Working in that shop as a young mechanic, traveling with the Autodynamics Racing in the 60s and directing their marketing efforts in the early 70s was a great opportunity. Ray Caldwell attracted wonderful talent to work together on cutting edge racing projects. We taught and learned from one another, barely aware of the unique place and time we worked in each day. Perhaps the list of great drivers who drove Autodynamics racing cars (many of whom began their careers in them) from the inside cover the old 1972/3 Autodynamics catalog best conveys what a special place we worked. They included, Phil Hill, Bob Bondurant, John Fitch, Skip Barber, Oscar Kovaleski, Tony Adamowicz, Peter Revson, David Loring, Bob Russell, Dan Gurney, Ron Bucknum, Roger Barr and many, many more. Other names that have achieved greatness since, but were still unknown when that catalog was printed would add second generation Andrettis and Unsers and others of today's top competitors to that list.

Kaplan (on right) earns his keep by preparing an ultra hot Caldwell D-10 Super Vee. Fully expecting to run away with the Championship race, driver Jimmy Clarke manages a disappointing 3rd place.
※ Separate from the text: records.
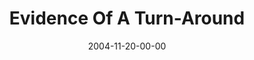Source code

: ---
layout: message
category: message
series: "CSI"
title: "Evidence Of  A Turn-Around"
date: 2004-11-20-00-00
message_id: 144
audio: "http://s3.amazonaws.com/crossroads-media/media/legacy/mp3/CSI_04_11-20-04_Evidence_of_a_Turn-Around.mp3"
audio-duration: "38:34"
explicit: false
---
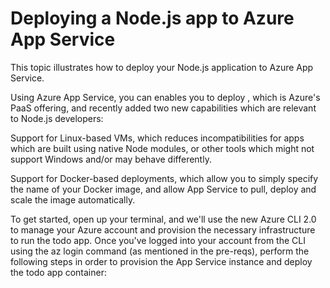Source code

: # Deploying a Node.js app to Azure App Service

This topic illustrates how to deploy your Node.js application to Azure App Service. 

Using Azure App Service, you can enables you to deploy , which is Azure's PaaS offering, and recently added two new capabilities which are relevant to Node.js developers:

Support for Linux-based VMs, which reduces incompatibilities for apps which are built using native Node modules, or other tools which might not support Windows and/or may behave differently.

Support for Docker-based deployments, which allow you to simply specify the name of your Docker image, and allow App Service to pull, deploy and scale the image automatically.

To get started, open up your terminal, and we'll use the new Azure CLI 2.0 to manage your Azure account and provision the necessary infrastructure to run the todo app. Once you've logged into your account from the CLI using the az login command (as mentioned in the pre-reqs), perform the following steps in order to provision the App Service instance and deploy the todo app container:
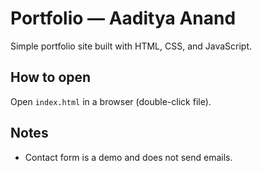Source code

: # Portfolio — Aaditya Anand

Simple portfolio site built with HTML, CSS, and JavaScript.

## How to open
  Open `index.html` in a browser (double-click file).

## Notes
- Contact form is a demo and does not send emails.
"I was trying hard to smile for the sponsor when the picture was taken."

­ David Kaplan

Engine Technology Company, an Autodynamics spin-off across town (that I helped to found, but that's yet another story) re-hired me just to prepare this car (after laying me off to swindle me - again that other story). They supplied engines to the Autodynamics "factory team" and fielded this private entrant car during 1970 season. They had won a few national level races and qualified for the run-offs. They were able to obtain a substantial sponsorship from "KeyLocks Inserts" a new Division of Phillips Screw Co. to go to the SCCA National Championships at Road Atlanta (the "run-offs" as we used to say). I had an excellent short term pay package and virtually unlimited resources and budget to overhaul the tired car and prepare it for the run-offs. Whoopee, I was psyched.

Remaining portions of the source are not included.